Mark Bennett runs my favorite Texas defense lawyer blogs, Defending People. Mark has been arguing that part of the Texas law regarding Online Solicitation of a Minor is unconstitutional since 2008. Today, the Court of Criminal Appeals agreed and ruled 9-0 that part of the statue, 33.021(b)(1) is a violation of the First Amendment. Congrats to Mark. Let’s look at the opinion.
Online Solicitation of a Minor- What’s the law?
The statute is a mess to read, so I’ll summarize. Basically, a person who is 17 years of age or older commits an offense if, with the intent to arouse or gratify the sexual desire of any person, the person, over the Internet or by electronic mail or a commercial online service communicates in a sexually explicit manner with a minor; or distributes sexually explicit material to a minor, or knowingly solicits a minor to meet with the intent that the minor will engage in sexual contact, sexual intercourse, or deviate sexual intercourse.
Ok, so which part did the Court of Criminal Appeals rule on?
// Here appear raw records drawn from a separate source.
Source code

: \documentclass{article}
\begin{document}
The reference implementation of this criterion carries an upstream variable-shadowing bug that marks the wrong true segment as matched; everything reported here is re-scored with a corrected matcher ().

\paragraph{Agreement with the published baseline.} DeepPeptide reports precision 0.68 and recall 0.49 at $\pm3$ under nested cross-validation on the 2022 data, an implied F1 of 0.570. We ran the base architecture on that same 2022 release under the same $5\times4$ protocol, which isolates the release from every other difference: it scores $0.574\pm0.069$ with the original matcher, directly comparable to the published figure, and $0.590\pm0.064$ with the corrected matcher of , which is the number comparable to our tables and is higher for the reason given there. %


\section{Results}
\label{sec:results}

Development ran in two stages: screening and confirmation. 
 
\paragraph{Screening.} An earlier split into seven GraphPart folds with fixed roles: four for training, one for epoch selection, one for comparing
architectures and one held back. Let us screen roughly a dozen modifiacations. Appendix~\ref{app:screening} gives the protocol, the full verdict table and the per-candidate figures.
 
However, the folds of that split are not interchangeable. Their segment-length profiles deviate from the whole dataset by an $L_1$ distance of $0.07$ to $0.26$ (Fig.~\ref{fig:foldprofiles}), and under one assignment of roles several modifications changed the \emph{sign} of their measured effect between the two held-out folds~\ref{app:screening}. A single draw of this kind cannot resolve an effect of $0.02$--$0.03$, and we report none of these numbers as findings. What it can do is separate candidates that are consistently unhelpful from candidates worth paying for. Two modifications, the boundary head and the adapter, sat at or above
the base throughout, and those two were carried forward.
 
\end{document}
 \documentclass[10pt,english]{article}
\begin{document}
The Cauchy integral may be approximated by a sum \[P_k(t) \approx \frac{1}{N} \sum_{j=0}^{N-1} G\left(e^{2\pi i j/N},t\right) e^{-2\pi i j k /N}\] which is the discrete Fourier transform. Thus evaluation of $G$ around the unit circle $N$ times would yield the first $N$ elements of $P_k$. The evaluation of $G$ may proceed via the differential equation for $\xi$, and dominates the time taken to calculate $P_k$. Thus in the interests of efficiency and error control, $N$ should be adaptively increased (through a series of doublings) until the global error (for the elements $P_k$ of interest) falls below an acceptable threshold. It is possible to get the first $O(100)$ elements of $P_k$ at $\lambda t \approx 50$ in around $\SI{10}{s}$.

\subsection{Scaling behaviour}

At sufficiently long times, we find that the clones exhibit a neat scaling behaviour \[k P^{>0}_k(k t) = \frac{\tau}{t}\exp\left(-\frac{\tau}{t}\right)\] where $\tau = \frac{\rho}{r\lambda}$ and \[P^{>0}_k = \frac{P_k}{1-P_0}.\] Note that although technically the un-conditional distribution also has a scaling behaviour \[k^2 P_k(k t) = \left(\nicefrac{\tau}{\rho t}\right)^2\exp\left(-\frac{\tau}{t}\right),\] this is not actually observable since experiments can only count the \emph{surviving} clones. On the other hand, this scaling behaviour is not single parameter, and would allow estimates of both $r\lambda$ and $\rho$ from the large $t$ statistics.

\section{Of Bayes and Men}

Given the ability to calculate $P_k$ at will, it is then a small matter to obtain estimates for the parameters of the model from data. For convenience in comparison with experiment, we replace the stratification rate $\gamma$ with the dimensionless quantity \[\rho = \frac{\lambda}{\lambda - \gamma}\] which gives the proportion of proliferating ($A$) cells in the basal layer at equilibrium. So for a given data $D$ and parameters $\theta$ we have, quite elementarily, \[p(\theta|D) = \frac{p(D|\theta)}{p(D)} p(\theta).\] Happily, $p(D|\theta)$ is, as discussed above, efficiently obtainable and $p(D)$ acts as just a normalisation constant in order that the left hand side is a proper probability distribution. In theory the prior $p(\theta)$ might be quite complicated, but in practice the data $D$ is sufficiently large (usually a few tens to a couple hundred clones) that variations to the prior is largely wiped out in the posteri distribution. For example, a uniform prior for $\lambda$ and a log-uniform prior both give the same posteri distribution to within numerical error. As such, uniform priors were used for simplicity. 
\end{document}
One specific subsection regarding sending sexual expicit material to a minor. The indictment in this case read, in pertinent part, that 1 “on October 31st, 2009, the defendant did then and there unlawfully with the intent to arouse and gratify the sexual desire of the defendant, intentionally communicate in a sexually explicit manner with [the complainant], an individual whom the defendant believed to be younger than 17 years of age, by text message and that the defendant was at that time more than 17 years of age.”
What was their decision?
From the opinion-
Applying the constitutionally required presumption that “content-based regulations [of speech] are presumptively invalid” and subject to strict scrutiny, we conclude that Section 33.021(b) of the Texas Penal Code is overbroad because it prohibits a wide array of constitutionally protected speech and is not narrowly drawn to achieve only the legitimate objective of protecting children from sexual abuse.